▶ THE PROBLEM
Set down each entry exactly as it stands, without altering a single character.
------------------------
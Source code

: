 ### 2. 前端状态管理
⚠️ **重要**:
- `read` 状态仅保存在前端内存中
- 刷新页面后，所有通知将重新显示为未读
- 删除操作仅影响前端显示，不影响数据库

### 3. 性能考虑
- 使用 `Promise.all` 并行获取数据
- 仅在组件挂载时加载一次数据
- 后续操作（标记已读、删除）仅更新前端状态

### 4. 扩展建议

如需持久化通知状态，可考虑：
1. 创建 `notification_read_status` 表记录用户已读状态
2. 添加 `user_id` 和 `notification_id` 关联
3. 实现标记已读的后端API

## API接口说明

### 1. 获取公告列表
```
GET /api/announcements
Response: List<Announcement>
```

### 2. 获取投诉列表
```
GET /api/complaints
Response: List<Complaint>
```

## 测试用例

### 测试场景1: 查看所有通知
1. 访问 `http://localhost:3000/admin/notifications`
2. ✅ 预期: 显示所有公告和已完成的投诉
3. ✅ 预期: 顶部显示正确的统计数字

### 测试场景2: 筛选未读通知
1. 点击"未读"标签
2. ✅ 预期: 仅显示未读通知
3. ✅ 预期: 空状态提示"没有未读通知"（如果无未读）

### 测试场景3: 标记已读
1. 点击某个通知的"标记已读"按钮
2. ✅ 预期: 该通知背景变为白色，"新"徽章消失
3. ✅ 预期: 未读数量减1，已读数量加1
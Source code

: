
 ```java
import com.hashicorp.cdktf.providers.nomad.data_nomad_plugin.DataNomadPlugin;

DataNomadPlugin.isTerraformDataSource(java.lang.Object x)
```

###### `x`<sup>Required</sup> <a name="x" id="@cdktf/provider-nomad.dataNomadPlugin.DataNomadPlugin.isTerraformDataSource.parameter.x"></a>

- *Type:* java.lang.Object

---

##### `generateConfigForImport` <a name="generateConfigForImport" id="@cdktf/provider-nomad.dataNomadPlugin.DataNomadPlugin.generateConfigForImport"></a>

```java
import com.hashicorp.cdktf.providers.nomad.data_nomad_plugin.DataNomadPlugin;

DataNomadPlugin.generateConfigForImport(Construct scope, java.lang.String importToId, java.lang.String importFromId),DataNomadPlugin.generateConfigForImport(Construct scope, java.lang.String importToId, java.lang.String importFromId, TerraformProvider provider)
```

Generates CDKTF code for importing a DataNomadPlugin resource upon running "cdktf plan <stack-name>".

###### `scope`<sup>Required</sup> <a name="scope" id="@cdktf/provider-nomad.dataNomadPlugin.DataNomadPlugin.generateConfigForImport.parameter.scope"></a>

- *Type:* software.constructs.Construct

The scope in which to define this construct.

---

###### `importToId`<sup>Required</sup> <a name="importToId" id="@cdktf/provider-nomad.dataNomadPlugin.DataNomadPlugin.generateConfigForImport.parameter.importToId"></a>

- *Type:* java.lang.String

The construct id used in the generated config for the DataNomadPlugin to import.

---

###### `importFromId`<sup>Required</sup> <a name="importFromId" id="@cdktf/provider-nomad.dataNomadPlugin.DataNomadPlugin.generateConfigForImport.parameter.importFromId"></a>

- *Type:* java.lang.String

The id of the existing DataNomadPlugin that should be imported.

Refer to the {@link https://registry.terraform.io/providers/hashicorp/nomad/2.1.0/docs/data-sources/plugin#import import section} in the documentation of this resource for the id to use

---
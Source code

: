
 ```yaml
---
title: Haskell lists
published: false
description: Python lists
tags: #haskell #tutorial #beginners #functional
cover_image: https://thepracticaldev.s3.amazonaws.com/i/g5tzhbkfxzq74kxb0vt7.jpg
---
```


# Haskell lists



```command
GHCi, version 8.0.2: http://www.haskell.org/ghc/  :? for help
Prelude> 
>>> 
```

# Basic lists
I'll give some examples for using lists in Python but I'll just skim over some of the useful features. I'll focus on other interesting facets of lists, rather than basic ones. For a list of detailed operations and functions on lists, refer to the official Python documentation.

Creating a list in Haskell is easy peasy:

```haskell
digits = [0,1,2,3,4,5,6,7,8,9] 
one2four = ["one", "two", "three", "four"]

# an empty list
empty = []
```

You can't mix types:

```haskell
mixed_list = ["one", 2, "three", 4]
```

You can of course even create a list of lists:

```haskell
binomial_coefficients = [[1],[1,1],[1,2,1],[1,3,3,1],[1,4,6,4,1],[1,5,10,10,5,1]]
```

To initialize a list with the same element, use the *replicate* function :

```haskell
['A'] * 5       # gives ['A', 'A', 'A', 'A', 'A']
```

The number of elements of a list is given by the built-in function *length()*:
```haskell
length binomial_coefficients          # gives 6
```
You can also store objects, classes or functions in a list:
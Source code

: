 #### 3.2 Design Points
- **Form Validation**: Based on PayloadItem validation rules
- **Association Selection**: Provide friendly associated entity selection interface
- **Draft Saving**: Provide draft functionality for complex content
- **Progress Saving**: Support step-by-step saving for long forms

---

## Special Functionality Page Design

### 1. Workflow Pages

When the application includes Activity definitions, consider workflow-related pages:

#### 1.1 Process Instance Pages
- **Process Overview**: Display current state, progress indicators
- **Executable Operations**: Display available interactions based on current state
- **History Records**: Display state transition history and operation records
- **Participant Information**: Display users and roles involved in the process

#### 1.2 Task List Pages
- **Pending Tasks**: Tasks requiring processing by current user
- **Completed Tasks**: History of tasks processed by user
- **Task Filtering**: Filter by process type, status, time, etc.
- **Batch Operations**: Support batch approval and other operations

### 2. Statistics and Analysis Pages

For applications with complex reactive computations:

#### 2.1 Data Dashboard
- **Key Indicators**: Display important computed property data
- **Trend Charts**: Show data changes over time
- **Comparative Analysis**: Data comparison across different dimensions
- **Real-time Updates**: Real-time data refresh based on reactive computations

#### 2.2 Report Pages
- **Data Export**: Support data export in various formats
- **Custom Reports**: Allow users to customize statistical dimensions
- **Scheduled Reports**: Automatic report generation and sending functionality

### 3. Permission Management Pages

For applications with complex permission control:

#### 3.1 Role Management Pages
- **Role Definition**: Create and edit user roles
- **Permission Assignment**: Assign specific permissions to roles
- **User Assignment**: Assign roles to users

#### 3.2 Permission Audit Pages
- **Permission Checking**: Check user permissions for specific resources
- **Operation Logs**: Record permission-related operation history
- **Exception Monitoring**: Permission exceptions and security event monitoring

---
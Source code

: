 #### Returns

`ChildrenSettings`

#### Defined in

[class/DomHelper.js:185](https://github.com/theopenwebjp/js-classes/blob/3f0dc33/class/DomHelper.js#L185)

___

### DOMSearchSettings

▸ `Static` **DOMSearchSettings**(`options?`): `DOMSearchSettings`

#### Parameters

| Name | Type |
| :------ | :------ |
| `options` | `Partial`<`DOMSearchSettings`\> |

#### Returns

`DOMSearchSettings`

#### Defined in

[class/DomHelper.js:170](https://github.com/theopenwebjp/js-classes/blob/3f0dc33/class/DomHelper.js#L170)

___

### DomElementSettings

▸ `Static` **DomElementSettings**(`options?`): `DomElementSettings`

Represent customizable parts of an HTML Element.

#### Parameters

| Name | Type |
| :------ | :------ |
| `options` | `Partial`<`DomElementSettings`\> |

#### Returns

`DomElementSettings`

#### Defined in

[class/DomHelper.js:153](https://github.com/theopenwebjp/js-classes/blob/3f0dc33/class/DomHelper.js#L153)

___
------------------------
▶ WRITTEN SOLUTION
Source code

: ### 2. 前端状态管理
⚠️ **重要**:
- `read` 状态仅保存在前端内存中
- 刷新页面后，所有通知将重新显示为未读
- 删除操作仅影响前端显示，不影响数据库

### 3. 性能考虑
- 使用 `Promise.all` 并行获取数据
- 仅在组件挂载时加载一次数据
- 后续操作（标记已读、删除）仅更新前端状态

### 4. 扩展建议

如需持久化通知状态，可考虑：
1. 创建 `notification_read_status` 表记录用户已读状态
2. 添加 `user_id` 和 `notification_id` 关联
3. 实现标记已读的后端API

## API接口说明

### 1. 获取公告列表
```
GET /api/announcements
Response: List<Announcement>
```

### 2. 获取投诉列表
```
GET /api/complaints
Response: List<Complaint>
```

## 测试用例

### 测试场景1: 查看所有通知
1. 访问 `http://localhost:3000/admin/notifications`
2. ✅ 预期: 显示所有公告和已完成的投诉
3. ✅ 预期: 顶部显示正确的统计数字

### 测试场景2: 筛选未读通知
1. 点击"未读"标签
2. ✅ 预期: 仅显示未读通知
3. ✅ 预期: 空状态提示"没有未读通知"（如果无未读）

### 测试场景3: 标记已读
1. 点击某个通知的"标记已读"按钮
2. ✅ 预期: 该通知背景变为白色，"新"徽章消失
3. ✅ 预期: 未读数量减1，已读数量加1
Source code

:
 ```java
import com.hashicorp.cdktf.providers.nomad.data_nomad_plugin.DataNomadPlugin;

DataNomadPlugin.isTerraformDataSource(java.lang.Object x)
```

###### `x`<sup>Required</sup> <a name="x" id="@cdktf/provider-nomad.dataNomadPlugin.DataNomadPlugin.isTerraformDataSource.parameter.x"></a>

- *Type:* java.lang.Object

---

##### `generateConfigForImport` <a name="generateConfigForImport" id="@cdktf/provider-nomad.dataNomadPlugin.DataNomadPlugin.generateConfigForImport"></a>

```java
import com.hashicorp.cdktf.providers.nomad.data_nomad_plugin.DataNomadPlugin;

DataNomadPlugin.generateConfigForImport(Construct scope, java.lang.String importToId, java.lang.String importFromId),DataNomadPlugin.generateConfigForImport(Construct scope, java.lang.String importToId, java.lang.String importFromId, TerraformProvider provider)
```

Generates CDKTF code for importing a DataNomadPlugin resource upon running "cdktf plan <stack-name>".

###### `scope`<sup>Required</sup> <a name="scope" id="@cdktf/provider-nomad.dataNomadPlugin.DataNomadPlugin.generateConfigForImport.parameter.scope"></a>

- *Type:* software.constructs.Construct

The scope in which to define this construct.

---

###### `importToId`<sup>Required</sup> <a name="importToId" id="@cdktf/provider-nomad.dataNomadPlugin.DataNomadPlugin.generateConfigForImport.parameter.importToId"></a>

- *Type:* java.lang.String

The construct id used in the generated config for the DataNomadPlugin to import.

---

###### `importFromId`<sup>Required</sup> <a name="importFromId" id="@cdktf/provider-nomad.dataNomadPlugin.DataNomadPlugin.generateConfigForImport.parameter.importFromId"></a>

- *Type:* java.lang.String

The id of the existing DataNomadPlugin that should be imported.

Refer to the {@link https://registry.terraform.io/providers/hashicorp/nomad/2.1.0/docs/data-sources/plugin#import import section} in the documentation of this resource for the id to use

---
Source code

:
 ```yaml
---
title: Haskell lists
published: false
description: Python lists
tags: #haskell #tutorial #beginners #functional
cover_image: https://thepracticaldev.s3.amazonaws.com/i/g5tzhbkfxzq74kxb0vt7.jpg
---
```


# Haskell lists



```command
GHCi, version 8.0.2: http://www.haskell.org/ghc/  :? for help
Prelude> 
>>> 
```

# Basic lists
I'll give some examples for using lists in Python but I'll just skim over some of the useful features. I'll focus on other interesting facets of lists, rather than basic ones. For a list of detailed operations and functions on lists, refer to the official Python documentation.

Creating a list in Haskell is easy peasy:

```haskell
digits = [0,1,2,3,4,5,6,7,8,9] 
one2four = ["one", "two", "three", "four"]

# an empty list
empty = []
```

You can't mix types:

```haskell
mixed_list = ["one", 2, "three", 4]
```

You can of course even create a list of lists:

```haskell
binomial_coefficients = [[1],[1,1],[1,2,1],[1,3,3,1],[1,4,6,4,1],[1,5,10,10,5,1]]
```

To initialize a list with the same element, use the *replicate* function :

```haskell
['A'] * 5       # gives ['A', 'A', 'A', 'A', 'A']
```

The number of elements of a list is given by the built-in function *length()*:
```haskell
length binomial_coefficients          # gives 6
```
You can also store objects, classes or functions in a list:
Source code

: #### 3.2 Design Points
- **Form Validation**: Based on PayloadItem validation rules
- **Association Selection**: Provide friendly associated entity selection interface
- **Draft Saving**: Provide draft functionality for complex content
- **Progress Saving**: Support step-by-step saving for long forms

---

## Special Functionality Page Design

### 1. Workflow Pages

When the application includes Activity definitions, consider workflow-related pages:

#### 1.1 Process Instance Pages
- **Process Overview**: Display current state, progress indicators
- **Executable Operations**: Display available interactions based on current state
- **History Records**: Display state transition history and operation records
- **Participant Information**: Display users and roles involved in the process

#### 1.2 Task List Pages
- **Pending Tasks**: Tasks requiring processing by current user
- **Completed Tasks**: History of tasks processed by user
- **Task Filtering**: Filter by process type, status, time, etc.
- **Batch Operations**: Support batch approval and other operations

### 2. Statistics and Analysis Pages

For applications with complex reactive computations:

#### 2.1 Data Dashboard
- **Key Indicators**: Display important computed property data
- **Trend Charts**: Show data changes over time
- **Comparative Analysis**: Data comparison across different dimensions
- **Real-time Updates**: Real-time data refresh based on reactive computations

#### 2.2 Report Pages
- **Data Export**: Support data export in various formats
- **Custom Reports**: Allow users to customize statistical dimensions
- **Scheduled Reports**: Automatic report generation and sending functionality

### 3. Permission Management Pages

For applications with complex permission control:

#### 3.1 Role Management Pages
- **Role Definition**: Create and edit user roles
- **Permission Assignment**: Assign specific permissions to roles
- **User Assignment**: Assign roles to users

#### 3.2 Permission Audit Pages
- **Permission Checking**: Check user permissions for specific resources
- **Operation Logs**: Record permission-related operation history
- **Exception Monitoring**: Permission exceptions and security event monitoring

---
Source code

: #### Returns

`ChildrenSettings`

#### Defined in

[class/DomHelper.js:185](https://github.com/theopenwebjp/js-classes/blob/3f0dc33/class/DomHelper.js#L185)

___

### DOMSearchSettings

▸ `Static` **DOMSearchSettings**(`options?`): `DOMSearchSettings`

#### Parameters

| Name | Type |
| :------ | :------ |
| `options` | `Partial`<`DOMSearchSettings`\> |

#### Returns

`DOMSearchSettings`

#### Defined in

[class/DomHelper.js:170](https://github.com/theopenwebjp/js-classes/blob/3f0dc33/class/DomHelper.js#L170)

___

### DomElementSettings

▸ `Static` **DomElementSettings**(`options?`): `DomElementSettings`

Represent customizable parts of an HTML Element.

#### Parameters

| Name | Type |
| :------ | :------ |
| `options` | `Partial`<`DomElementSettings`\> |

#### Returns

`DomElementSettings`

#### Defined in

[class/DomHelper.js:153](https://github.com/theopenwebjp/js-classes/blob/3f0dc33/class/DomHelper.js#L153)

___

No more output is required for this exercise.